Orthopaedics Vol.33 No.5(2020年5月号)「Book Review」より

評者:山本晴康(愛媛大学名誉教授/千葉・柏リハビリテーション病院院長)

現代は高齢化が進み,加齢による変形,変性,筋力低下,老化を予防するためのスポーツ活動,代謝障害などにより下腿・足関節・足部の外傷・障害が増えている.立位・歩行・走行が損なわれ,日常生活に支障をきたす方が増加し,整形外科の外来を受診して,手術に至ることが多い.
手術を受ける患者さんは,手術が合併症なく成功し,手術後早期に元の生活,元のスポーツに復帰することを強く希望している.そのため手術に携わる者には安全,確実な手術が要求される.
これらを目的の一つとして日本足の外科学会は2008年より「日本足の外科学会教育研修会」,2010年より「足の外科普及プロジェクト」,2013年より「機能解剖セミナー」を毎年開催し,足の外科に興味がある方々のレベルアップを図っている.
本書の専門編集の木下光雄先生は日本足の外科学会の前理事長で,在任中は前述の企画を強力に推進された.その流れから先生は整形外科の先生方の下腿,足関節,足部の手術の更なるレベルアップを図るために本書を上梓されたのではないかと推察する.
本書の構成は,Ⅰ 進入法,Ⅱ 手術法:骨・関節外傷の手術,軟部組織の手術,絞扼性神経障害の手術,足関節の手術,足関節症の手術,足変形の手術,趾変形の手術,小児足変形の手術,切断術・関節離断術となっていて,現在遭遇する頻度の高い疾患を取り上げている.また,近年行われている関節鏡視下手術,最小侵襲手術などの手術手技も取り込んでいる.
執筆は日本足の外科学会の理事・評議員の方々で,それぞれの分野に精通している実力者である.本書の特徴は簡にして要を得ている解説(分担執筆にもかかわらず文体が一定で読みやすい),大きく美しいイラスト(木下先生はレオナルド・ダ・ヴィンチの解剖図を意識されたようである),分かりやすい術中写真とX線像,手術の際に注意するポイントとコツの書き込みなどであり,さらに動画が理解を深めるために役立っている.

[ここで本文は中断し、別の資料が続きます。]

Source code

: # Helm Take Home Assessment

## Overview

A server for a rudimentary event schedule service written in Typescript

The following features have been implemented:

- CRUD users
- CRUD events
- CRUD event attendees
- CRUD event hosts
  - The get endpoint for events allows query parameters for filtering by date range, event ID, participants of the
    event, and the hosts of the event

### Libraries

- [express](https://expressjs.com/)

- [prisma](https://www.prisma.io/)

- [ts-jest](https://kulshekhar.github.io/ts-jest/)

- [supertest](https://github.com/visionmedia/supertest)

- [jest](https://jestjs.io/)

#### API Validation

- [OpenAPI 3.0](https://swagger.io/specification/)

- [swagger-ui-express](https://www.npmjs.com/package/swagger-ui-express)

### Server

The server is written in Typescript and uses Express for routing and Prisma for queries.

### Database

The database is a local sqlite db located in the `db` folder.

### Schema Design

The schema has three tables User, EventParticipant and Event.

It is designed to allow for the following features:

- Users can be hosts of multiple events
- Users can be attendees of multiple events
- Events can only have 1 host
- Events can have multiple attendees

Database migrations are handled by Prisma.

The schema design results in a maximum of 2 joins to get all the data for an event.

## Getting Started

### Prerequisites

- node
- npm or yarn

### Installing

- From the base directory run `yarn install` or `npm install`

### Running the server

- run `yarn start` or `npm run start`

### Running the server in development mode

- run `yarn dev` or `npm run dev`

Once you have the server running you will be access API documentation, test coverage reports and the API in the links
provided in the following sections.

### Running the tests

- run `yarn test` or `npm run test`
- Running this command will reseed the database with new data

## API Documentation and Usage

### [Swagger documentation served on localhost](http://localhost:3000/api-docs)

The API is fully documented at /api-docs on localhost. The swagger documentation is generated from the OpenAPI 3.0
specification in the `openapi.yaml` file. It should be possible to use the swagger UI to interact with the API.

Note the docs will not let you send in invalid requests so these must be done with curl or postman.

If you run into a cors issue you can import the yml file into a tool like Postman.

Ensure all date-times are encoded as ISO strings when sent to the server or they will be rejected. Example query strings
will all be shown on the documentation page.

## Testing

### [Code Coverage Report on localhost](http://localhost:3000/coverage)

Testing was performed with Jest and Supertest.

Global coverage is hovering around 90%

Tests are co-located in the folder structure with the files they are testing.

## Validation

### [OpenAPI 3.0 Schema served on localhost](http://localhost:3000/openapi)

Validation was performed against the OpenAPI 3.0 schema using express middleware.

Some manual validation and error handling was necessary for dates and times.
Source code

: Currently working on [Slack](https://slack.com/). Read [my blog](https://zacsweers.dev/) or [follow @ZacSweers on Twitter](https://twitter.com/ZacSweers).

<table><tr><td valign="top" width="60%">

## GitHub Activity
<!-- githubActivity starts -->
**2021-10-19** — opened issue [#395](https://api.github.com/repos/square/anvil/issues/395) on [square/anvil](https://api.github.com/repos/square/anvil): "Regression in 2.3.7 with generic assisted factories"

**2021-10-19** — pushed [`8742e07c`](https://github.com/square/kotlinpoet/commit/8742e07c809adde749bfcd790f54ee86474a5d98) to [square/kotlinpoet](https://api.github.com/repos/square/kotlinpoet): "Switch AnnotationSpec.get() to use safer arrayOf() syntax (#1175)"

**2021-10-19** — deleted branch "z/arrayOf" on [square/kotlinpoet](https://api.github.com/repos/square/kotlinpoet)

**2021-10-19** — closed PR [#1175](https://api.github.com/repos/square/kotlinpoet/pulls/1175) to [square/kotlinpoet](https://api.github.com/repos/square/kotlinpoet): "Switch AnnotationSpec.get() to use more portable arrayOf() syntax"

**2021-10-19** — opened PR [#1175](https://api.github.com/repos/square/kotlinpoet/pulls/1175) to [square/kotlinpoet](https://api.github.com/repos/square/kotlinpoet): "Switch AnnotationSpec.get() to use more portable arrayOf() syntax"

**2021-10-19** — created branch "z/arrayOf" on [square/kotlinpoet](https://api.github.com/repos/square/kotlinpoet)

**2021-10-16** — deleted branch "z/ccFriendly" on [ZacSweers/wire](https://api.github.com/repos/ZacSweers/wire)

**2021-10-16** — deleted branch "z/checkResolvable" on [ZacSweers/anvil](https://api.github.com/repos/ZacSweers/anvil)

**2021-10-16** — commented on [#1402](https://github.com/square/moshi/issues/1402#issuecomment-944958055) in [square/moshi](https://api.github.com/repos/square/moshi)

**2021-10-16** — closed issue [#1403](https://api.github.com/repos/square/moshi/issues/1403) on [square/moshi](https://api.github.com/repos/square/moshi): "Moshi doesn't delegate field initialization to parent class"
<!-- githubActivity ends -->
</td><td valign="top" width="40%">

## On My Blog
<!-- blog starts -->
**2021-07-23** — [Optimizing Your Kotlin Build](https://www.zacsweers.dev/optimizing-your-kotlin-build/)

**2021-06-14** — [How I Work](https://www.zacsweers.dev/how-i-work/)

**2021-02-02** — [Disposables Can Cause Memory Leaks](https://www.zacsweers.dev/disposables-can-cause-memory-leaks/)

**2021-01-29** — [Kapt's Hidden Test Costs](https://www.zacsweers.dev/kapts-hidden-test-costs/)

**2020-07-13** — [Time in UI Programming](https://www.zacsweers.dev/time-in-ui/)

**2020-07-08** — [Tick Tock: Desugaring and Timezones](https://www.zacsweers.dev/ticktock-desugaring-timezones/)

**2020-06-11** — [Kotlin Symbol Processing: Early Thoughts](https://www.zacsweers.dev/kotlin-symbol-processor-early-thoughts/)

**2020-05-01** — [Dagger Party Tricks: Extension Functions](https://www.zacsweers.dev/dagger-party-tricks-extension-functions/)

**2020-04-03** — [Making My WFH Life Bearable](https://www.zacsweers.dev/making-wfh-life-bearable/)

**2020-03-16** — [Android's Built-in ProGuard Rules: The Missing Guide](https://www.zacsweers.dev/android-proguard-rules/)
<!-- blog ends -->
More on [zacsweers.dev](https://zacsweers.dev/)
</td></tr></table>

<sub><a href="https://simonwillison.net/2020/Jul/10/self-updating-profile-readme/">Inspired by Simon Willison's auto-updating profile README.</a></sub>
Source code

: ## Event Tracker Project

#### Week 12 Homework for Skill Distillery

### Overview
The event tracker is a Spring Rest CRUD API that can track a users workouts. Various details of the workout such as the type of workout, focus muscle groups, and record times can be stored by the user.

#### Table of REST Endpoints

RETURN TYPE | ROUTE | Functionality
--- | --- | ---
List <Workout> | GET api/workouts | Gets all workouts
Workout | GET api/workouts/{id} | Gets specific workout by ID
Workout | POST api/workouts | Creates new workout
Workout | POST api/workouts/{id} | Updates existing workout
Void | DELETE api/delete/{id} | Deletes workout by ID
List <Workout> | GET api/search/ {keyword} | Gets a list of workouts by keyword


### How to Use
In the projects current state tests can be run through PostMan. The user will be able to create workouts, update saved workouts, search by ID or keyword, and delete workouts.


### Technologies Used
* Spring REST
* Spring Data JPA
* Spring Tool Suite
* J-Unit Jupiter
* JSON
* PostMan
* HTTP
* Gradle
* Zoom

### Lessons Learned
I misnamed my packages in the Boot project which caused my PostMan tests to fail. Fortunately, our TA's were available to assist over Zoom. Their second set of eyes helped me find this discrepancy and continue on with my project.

評者は術前に必ずイメージ手術を行い,不確かな場合は解剖書や手術書を紐解き手術手技を確実にし,手術に臨んでいる.本書はそのために大変有用である.また手術室に持ち込んで困った時に参考にすることもできるだろう.
以上に述べたようにイラストや術中写真が多く,読みやすく,理解し易い本書は,下腿・足の手術を行う整形外科の専門医や認定医,そして整形外科を目指している研修医や専修医,また手術を手伝っていただく看護スタッフに自信をもってお薦めできる一冊である.